-- DATA TO PROCESS follows --

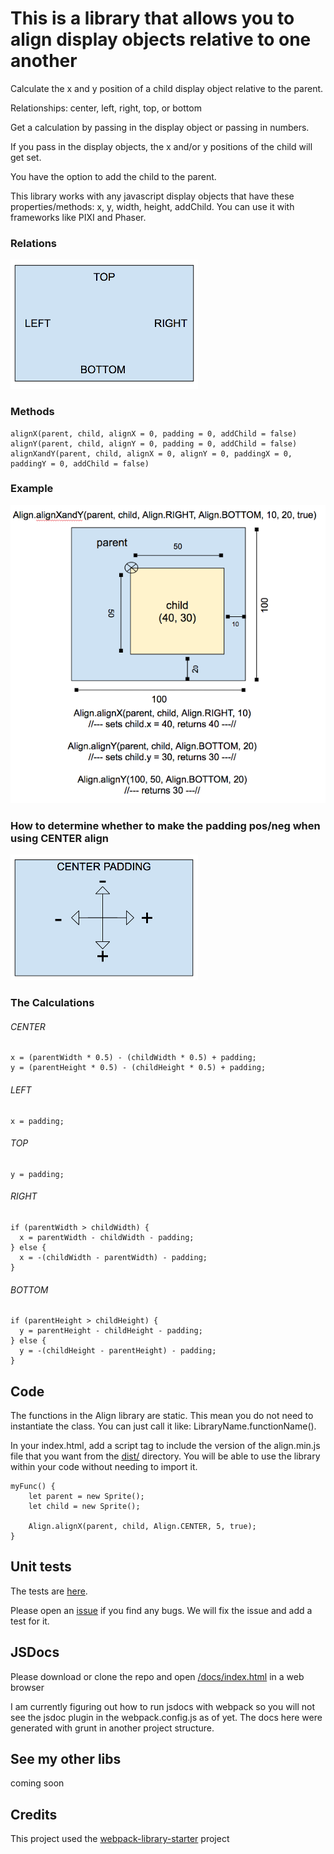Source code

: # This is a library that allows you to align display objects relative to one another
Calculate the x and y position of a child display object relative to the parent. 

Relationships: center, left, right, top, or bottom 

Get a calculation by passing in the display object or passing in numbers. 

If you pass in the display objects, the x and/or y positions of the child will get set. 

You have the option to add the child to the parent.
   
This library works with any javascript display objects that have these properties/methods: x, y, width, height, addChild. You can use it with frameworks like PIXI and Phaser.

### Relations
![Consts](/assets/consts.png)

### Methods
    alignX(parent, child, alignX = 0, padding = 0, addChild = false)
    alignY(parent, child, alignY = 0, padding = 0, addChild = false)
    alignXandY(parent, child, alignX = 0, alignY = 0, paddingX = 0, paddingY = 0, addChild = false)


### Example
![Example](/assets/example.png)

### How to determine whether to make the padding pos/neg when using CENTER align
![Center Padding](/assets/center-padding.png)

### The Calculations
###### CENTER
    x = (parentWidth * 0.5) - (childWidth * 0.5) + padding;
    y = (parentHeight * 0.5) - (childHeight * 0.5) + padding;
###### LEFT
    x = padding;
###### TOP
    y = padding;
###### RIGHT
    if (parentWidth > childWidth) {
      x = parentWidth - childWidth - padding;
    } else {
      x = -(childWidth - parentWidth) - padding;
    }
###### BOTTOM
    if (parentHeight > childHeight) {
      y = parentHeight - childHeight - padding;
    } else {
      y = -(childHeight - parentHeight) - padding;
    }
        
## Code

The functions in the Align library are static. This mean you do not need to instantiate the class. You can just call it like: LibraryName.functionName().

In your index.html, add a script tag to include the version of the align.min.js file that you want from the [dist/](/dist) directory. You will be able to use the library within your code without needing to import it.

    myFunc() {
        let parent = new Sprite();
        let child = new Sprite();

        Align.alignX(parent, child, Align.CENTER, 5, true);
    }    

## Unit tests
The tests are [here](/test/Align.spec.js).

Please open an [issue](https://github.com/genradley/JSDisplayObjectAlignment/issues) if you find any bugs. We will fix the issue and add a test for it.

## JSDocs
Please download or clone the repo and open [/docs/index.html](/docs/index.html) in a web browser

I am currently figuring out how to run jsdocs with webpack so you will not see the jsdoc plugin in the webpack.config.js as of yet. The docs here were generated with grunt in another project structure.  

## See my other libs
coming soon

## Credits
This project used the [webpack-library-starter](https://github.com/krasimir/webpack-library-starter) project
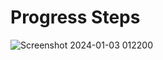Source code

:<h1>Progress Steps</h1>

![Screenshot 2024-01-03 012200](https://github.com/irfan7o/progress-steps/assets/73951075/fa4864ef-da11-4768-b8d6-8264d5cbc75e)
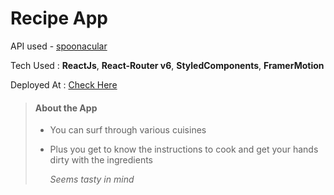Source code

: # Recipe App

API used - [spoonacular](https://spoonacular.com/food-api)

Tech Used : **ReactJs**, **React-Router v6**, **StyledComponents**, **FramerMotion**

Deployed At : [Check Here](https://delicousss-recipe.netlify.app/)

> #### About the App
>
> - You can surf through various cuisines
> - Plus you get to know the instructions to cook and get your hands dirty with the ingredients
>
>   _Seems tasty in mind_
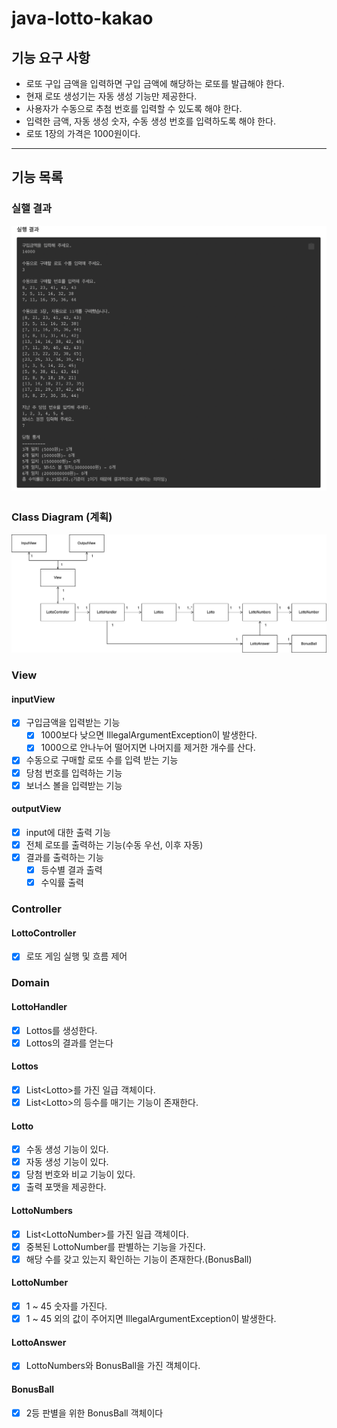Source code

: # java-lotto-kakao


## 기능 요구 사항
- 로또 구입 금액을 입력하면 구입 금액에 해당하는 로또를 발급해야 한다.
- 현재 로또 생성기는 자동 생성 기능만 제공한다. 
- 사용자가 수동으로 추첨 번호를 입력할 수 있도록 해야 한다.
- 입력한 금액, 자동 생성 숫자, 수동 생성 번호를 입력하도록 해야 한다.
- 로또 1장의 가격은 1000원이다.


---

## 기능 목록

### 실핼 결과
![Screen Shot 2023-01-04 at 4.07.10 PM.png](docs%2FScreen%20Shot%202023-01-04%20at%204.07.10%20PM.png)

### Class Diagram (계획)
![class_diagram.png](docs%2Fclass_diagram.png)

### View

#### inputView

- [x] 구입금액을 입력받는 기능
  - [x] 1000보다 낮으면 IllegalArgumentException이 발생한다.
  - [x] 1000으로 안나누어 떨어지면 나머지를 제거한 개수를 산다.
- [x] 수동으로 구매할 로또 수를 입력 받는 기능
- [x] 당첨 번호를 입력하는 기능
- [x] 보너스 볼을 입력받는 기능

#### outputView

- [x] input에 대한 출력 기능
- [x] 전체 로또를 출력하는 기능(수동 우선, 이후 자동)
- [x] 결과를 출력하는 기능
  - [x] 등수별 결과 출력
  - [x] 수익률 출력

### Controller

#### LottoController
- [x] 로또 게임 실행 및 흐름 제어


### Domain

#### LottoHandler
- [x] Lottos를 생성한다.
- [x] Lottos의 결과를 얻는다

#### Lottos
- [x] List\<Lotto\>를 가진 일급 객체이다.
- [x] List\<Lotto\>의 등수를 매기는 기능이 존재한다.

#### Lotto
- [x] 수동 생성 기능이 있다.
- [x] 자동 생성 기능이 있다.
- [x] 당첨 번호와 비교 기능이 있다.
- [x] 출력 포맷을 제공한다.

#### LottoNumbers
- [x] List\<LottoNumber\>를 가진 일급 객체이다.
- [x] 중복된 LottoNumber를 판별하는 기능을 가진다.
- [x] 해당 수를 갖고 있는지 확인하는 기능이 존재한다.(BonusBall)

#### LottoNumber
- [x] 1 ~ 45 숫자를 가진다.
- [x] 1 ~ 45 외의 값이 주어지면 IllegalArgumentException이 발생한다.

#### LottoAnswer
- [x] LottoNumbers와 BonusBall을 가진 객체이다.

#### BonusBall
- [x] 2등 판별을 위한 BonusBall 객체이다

-- DATA TO PROCESS concluded --

* ACTION ITEM: Where does the word "false" appear in the records above? Return every line that holds it.

* TASK ANSWER:
    alignX(parent, child, alignX = 0, padding = 0, addChild = false)
    alignY(parent, child, alignY = 0, padding = 0, addChild = false)
    alignXandY(parent, child, alignX = 0, alignY = 0, paddingX = 0, paddingY = 0, addChild = false)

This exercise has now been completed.